> [TASK DIRECTIONS]
The answer must consist of every line below that holds the word "subsection".

Items from a dataset:
————————
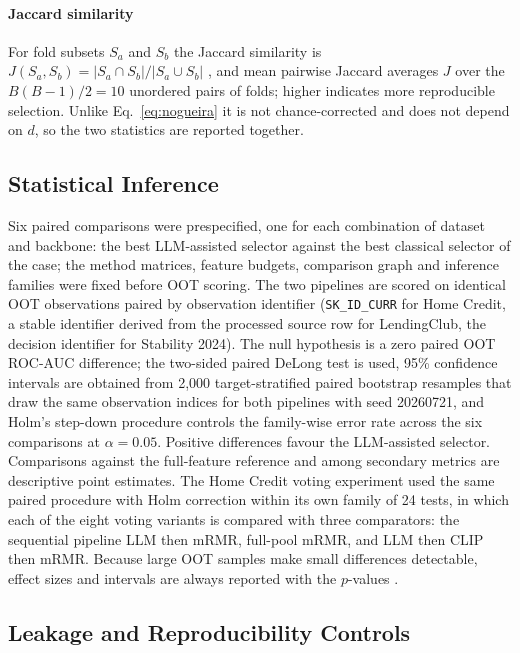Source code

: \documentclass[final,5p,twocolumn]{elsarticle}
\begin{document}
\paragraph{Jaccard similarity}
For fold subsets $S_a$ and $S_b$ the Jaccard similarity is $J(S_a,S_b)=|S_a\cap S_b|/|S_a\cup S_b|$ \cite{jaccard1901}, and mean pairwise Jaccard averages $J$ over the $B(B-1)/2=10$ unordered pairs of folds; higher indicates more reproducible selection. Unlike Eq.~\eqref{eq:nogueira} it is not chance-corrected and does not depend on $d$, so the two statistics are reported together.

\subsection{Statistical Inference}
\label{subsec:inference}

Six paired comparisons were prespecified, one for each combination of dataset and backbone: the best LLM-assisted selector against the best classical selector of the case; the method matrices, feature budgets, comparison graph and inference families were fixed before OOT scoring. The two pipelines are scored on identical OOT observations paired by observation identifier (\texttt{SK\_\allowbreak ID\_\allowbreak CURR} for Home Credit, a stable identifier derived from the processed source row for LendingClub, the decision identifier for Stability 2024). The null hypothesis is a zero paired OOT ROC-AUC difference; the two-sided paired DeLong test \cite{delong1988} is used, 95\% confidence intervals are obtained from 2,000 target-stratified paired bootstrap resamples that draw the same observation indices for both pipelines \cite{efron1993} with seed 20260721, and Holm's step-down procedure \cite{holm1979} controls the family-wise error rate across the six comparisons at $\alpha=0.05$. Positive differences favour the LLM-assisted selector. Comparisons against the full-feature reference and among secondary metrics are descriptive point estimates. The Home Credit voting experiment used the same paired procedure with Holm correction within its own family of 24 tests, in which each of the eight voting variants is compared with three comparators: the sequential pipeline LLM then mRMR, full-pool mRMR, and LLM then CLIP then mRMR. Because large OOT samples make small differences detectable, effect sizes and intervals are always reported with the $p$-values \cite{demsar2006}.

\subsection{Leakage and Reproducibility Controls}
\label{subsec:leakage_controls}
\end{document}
————————
> [OUTPUT OF THE EXERCISE]
\subsection{Statistical Inference}
\subsection{Leakage and Reproducibility Controls}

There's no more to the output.